WORK ORDER: Each line of the records containing "configure" is to be copied out and returned.

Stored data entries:
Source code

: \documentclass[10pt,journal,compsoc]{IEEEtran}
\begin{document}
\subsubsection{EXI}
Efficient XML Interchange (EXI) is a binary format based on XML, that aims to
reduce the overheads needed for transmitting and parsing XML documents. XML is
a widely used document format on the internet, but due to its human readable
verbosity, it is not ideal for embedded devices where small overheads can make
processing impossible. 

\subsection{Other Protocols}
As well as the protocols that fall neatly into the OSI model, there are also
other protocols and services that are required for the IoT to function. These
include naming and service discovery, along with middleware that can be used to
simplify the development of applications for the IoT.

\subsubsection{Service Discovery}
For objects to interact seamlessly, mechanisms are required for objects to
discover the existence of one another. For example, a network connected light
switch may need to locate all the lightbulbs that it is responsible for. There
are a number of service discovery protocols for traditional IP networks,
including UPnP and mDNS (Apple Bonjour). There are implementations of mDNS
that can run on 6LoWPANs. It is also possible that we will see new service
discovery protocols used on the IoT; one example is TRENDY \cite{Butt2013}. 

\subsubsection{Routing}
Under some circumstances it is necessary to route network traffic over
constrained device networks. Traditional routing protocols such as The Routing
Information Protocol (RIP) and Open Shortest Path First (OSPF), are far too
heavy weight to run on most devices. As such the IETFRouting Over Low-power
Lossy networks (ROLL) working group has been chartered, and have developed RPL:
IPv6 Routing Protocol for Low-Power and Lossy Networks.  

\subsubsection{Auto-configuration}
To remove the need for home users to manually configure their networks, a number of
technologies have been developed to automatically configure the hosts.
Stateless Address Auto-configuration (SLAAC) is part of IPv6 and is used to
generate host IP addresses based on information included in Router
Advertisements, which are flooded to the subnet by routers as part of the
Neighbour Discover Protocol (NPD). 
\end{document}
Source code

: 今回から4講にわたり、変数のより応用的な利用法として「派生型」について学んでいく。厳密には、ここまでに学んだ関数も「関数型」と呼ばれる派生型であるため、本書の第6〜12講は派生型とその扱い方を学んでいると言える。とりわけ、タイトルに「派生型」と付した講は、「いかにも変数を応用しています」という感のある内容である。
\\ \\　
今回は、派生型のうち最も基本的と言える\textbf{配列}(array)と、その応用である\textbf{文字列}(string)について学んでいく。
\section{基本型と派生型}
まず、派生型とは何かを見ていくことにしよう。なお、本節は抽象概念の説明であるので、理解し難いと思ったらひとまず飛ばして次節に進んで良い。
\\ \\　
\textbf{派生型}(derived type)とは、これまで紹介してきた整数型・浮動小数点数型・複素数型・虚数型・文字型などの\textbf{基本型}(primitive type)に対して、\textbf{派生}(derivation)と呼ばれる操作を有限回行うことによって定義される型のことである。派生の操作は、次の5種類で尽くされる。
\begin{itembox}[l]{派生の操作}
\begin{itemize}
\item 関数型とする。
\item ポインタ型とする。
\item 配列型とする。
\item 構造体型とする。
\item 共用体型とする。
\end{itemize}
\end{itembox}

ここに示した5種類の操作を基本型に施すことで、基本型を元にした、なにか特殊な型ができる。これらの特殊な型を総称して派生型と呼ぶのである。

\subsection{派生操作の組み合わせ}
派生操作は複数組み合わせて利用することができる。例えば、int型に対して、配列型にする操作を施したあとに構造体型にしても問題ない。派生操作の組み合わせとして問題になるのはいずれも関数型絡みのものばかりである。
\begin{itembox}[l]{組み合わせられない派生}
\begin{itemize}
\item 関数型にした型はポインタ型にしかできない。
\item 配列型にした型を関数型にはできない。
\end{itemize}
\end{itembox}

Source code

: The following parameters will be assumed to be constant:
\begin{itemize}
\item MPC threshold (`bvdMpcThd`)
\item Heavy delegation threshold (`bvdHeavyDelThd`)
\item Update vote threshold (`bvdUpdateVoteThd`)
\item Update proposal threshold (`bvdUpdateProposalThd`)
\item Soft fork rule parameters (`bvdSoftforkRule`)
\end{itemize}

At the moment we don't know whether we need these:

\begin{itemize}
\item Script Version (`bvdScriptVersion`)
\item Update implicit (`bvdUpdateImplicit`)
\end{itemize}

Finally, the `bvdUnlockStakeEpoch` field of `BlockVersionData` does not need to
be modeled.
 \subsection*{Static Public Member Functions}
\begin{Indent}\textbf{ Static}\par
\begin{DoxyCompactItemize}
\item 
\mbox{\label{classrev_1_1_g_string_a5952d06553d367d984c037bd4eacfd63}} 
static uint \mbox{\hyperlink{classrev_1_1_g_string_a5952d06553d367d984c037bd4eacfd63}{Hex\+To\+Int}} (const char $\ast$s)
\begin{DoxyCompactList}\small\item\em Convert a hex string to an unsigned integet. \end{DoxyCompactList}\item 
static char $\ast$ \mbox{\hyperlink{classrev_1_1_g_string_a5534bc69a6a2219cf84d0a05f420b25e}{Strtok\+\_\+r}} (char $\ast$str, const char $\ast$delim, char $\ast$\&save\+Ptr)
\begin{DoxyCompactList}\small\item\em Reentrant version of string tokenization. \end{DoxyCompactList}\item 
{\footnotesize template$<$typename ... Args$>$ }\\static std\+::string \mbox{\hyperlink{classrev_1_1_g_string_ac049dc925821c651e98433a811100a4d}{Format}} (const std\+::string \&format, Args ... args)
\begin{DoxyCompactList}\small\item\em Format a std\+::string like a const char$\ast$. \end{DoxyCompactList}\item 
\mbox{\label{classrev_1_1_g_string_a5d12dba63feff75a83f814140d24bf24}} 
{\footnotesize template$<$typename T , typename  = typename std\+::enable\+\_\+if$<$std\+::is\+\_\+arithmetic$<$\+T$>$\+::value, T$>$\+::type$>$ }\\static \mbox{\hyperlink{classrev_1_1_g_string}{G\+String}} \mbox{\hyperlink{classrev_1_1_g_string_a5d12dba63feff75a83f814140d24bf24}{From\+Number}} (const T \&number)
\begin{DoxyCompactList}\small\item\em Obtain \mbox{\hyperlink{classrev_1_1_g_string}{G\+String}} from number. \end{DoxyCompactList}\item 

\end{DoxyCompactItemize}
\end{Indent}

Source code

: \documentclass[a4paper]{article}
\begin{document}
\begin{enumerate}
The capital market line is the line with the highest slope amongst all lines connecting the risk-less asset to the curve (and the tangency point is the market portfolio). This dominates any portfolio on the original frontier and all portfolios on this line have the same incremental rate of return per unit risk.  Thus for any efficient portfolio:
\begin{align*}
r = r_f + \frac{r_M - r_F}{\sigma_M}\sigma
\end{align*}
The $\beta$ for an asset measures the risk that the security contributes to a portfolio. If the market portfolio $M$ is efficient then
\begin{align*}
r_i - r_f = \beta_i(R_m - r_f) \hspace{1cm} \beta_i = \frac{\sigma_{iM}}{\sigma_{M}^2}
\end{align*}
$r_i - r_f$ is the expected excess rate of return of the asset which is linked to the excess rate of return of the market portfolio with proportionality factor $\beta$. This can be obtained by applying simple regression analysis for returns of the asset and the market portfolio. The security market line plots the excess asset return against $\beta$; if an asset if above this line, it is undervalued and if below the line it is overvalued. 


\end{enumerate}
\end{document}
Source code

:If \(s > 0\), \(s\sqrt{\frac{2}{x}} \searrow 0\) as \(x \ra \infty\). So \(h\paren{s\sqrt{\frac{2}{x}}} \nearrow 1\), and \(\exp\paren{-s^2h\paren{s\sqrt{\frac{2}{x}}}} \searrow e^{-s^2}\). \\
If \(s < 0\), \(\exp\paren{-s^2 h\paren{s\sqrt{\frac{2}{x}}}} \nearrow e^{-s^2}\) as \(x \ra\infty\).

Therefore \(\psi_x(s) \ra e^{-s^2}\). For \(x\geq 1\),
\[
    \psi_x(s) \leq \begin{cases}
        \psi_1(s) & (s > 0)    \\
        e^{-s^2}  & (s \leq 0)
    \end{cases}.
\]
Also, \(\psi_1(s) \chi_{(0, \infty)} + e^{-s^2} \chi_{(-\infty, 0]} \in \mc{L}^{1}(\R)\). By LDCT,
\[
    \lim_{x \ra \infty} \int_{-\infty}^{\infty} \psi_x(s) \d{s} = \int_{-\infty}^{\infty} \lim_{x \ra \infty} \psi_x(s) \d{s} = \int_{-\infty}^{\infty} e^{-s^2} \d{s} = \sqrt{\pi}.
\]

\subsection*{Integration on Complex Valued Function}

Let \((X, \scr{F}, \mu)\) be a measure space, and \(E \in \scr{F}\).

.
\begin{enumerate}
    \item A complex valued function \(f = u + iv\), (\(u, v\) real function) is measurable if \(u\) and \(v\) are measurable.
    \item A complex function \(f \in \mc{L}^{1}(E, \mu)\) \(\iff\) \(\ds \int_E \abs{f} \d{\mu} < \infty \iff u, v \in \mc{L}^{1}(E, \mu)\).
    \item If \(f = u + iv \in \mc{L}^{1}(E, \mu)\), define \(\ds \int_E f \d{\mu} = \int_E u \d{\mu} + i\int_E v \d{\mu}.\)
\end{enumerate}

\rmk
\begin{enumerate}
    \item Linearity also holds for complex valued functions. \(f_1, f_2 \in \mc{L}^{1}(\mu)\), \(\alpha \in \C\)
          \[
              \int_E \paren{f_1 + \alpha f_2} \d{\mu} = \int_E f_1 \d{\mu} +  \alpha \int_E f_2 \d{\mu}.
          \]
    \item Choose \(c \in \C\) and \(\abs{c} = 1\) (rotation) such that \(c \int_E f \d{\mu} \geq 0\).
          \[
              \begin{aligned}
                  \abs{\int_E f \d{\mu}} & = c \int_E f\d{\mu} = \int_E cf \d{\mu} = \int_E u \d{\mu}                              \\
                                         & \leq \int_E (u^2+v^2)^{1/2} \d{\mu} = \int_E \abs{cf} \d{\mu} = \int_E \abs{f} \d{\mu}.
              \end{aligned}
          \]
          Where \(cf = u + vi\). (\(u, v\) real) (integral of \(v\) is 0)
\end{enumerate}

RESULT BELOW:
To remove the need for home users to manually configure their networks, a number of
technologies have been developed to automatically configure the hosts.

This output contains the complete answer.